__The data__
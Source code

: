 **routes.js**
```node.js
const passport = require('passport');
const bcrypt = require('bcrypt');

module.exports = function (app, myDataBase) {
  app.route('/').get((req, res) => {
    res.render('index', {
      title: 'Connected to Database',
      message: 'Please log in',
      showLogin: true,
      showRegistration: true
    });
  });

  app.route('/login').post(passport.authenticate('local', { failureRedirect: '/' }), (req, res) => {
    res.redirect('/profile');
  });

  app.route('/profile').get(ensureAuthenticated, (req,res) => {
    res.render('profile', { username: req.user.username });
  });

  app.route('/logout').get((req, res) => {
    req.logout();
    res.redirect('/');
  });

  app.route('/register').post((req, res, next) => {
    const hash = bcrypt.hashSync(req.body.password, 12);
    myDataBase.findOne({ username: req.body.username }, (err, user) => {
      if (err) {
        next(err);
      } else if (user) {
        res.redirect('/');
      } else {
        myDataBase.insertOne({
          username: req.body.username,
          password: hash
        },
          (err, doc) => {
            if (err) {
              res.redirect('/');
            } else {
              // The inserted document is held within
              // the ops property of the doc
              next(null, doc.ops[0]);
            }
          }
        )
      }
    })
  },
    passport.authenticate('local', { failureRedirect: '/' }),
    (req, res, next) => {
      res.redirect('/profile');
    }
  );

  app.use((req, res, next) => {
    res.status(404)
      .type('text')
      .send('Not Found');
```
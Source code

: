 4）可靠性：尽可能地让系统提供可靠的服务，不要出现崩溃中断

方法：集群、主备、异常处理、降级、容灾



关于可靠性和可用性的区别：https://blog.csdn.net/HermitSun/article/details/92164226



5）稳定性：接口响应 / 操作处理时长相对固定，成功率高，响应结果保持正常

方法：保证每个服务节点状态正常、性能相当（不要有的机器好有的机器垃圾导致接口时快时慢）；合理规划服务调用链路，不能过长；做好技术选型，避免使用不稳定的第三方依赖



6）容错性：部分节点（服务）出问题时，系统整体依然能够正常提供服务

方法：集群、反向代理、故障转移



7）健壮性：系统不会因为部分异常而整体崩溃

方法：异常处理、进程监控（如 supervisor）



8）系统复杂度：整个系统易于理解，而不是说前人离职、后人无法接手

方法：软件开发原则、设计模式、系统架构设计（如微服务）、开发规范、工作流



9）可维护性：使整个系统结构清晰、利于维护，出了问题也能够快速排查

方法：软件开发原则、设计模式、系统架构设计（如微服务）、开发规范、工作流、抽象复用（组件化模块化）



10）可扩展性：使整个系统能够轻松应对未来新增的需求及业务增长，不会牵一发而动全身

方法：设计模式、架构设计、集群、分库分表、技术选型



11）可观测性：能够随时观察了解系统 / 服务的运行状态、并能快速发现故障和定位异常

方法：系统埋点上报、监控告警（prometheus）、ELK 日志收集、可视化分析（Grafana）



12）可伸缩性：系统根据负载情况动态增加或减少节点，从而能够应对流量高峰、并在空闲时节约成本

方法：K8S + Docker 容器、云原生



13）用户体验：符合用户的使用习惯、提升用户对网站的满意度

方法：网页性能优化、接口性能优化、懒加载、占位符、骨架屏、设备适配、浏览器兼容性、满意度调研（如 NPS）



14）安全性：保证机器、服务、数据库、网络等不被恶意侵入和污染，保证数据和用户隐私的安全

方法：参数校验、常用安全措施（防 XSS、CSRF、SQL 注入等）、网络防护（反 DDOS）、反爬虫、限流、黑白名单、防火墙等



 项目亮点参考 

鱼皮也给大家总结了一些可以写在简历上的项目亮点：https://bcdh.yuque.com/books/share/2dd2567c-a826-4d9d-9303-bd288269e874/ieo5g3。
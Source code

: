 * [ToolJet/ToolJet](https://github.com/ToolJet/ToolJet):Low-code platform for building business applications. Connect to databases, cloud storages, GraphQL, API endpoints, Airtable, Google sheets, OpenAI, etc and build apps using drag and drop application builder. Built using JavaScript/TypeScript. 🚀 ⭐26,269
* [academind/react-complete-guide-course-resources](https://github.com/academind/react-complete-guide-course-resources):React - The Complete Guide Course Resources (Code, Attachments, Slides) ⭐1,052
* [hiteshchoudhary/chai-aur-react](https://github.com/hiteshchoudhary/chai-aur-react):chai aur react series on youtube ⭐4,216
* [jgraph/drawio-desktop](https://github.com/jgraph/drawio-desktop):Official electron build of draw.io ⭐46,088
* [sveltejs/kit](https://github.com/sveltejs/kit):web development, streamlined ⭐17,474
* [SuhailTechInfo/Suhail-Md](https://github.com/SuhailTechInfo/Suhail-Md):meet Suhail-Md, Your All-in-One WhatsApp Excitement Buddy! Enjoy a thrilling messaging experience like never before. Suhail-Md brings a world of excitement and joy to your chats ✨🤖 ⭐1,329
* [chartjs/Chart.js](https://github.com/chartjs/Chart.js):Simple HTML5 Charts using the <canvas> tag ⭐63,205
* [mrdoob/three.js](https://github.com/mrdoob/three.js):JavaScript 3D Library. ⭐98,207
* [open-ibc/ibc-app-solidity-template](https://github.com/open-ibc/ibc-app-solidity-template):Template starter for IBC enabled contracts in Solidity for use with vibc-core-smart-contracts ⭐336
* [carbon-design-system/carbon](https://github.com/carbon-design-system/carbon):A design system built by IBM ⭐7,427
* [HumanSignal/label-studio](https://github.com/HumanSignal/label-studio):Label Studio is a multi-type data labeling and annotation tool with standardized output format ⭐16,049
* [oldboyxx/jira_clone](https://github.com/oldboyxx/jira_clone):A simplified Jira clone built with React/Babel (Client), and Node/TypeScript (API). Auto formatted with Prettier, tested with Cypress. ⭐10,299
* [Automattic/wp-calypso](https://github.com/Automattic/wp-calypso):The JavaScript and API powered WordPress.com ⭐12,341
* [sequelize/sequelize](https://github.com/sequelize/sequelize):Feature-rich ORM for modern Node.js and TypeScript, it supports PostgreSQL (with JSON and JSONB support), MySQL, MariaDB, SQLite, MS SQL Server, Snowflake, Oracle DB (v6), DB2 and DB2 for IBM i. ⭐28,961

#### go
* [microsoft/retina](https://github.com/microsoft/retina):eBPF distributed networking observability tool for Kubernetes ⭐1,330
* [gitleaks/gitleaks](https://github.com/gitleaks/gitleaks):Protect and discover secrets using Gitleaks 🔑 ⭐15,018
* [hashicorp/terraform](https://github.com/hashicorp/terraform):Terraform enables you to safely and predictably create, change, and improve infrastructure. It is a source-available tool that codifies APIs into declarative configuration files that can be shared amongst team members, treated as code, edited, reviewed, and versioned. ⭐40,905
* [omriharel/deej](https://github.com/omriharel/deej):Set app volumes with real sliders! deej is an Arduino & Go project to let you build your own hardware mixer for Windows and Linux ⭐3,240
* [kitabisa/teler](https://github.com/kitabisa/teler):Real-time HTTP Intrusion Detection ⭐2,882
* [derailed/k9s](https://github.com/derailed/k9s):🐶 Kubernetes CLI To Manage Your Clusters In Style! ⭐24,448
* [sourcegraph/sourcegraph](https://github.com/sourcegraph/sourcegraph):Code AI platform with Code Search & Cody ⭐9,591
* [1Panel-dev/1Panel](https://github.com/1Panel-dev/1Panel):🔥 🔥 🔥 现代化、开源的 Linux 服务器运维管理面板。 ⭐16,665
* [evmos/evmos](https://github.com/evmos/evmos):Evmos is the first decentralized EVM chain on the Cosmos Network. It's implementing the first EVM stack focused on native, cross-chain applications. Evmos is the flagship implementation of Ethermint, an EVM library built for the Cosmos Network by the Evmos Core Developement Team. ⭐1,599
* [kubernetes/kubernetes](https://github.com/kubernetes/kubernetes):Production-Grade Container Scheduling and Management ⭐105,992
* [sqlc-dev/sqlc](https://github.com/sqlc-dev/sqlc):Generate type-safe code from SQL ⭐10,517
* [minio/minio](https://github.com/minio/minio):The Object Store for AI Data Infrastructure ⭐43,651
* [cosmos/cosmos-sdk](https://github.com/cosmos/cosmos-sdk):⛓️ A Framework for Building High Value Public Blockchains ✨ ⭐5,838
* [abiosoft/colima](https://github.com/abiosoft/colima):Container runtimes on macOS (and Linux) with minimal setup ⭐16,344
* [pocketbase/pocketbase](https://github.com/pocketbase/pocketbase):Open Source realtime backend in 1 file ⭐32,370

__Task description__
An exact copy of the lines above, from the one containing "方法：参数校验、常用安全措施（防 XSS、CSRF、SQL 注入等）、网络防护（反" through the one containing "on youtube ⭐4,216", is the whole of the answer.

__Expected answer__
方法：参数校验、常用安全措施（防 XSS、CSRF、SQL 注入等）、网络防护（反 DDOS）、反爬虫、限流、黑白名单、防火墙等



 项目亮点参考 

鱼皮也给大家总结了一些可以写在简历上的项目亮点：https://bcdh.yuque.com/books/share/2dd2567c-a826-4d9d-9303-bd288269e874/ieo5g3。
Source code

: * [ToolJet/ToolJet](https://github.com/ToolJet/ToolJet):Low-code platform for building business applications. Connect to databases, cloud storages, GraphQL, API endpoints, Airtable, Google sheets, OpenAI, etc and build apps using drag and drop application builder. Built using JavaScript/TypeScript. 🚀 ⭐26,269
* [academind/react-complete-guide-course-resources](https://github.com/academind/react-complete-guide-course-resources):React - The Complete Guide Course Resources (Code, Attachments, Slides) ⭐1,052
* [hiteshchoudhary/chai-aur-react](https://github.com/hiteshchoudhary/chai-aur-react):chai aur react series on youtube ⭐4,216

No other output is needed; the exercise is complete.